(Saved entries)
----

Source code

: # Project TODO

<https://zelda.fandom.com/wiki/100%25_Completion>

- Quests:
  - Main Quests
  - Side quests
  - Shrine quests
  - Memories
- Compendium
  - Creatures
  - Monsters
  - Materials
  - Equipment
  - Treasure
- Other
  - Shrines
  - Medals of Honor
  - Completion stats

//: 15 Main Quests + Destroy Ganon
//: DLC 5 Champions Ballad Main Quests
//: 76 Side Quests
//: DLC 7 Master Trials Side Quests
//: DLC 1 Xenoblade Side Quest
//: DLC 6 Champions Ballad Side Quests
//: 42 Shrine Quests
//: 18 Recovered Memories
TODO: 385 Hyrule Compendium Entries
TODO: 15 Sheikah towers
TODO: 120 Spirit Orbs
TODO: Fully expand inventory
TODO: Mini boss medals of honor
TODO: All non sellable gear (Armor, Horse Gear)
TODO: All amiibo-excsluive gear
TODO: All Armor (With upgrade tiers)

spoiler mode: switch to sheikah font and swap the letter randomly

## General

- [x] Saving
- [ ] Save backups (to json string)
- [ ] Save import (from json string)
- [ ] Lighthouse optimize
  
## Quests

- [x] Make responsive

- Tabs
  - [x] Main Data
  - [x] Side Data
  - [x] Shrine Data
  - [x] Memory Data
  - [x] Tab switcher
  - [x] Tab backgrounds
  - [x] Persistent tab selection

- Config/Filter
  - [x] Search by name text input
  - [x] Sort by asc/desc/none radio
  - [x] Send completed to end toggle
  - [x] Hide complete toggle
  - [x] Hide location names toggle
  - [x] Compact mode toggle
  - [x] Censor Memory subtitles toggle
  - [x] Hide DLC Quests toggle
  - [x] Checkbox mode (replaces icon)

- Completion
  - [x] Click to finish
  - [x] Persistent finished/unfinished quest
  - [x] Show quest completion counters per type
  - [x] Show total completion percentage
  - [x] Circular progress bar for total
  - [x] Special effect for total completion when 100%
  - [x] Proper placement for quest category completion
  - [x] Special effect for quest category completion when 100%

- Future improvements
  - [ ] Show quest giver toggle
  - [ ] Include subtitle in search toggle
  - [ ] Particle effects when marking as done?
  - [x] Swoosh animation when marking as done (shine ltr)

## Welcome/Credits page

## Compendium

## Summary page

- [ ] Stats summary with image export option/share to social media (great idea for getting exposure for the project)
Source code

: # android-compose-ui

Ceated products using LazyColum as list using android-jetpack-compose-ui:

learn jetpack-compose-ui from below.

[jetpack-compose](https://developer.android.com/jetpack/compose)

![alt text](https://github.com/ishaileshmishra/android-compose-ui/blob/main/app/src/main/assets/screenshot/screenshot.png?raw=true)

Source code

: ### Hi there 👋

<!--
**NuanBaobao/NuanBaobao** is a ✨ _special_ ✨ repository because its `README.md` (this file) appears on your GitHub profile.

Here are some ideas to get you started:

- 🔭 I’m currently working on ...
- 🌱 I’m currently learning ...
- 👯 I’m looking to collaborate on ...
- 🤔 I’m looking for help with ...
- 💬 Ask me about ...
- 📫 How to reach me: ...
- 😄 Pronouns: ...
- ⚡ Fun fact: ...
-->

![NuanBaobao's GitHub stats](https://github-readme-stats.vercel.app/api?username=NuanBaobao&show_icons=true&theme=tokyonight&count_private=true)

----

Pull out every line of the records above that contains the word "TODO".

: # Project TODO
TODO: 385 Hyrule Compendium Entries
TODO: 15 Sheikah towers
TODO: 120 Spirit Orbs
TODO: Fully expand inventory
TODO: Mini boss medals of honor
TODO: All non sellable gear (Armor, Horse Gear)
TODO: All amiibo-excsluive gear
TODO: All Armor (With upgrade tiers)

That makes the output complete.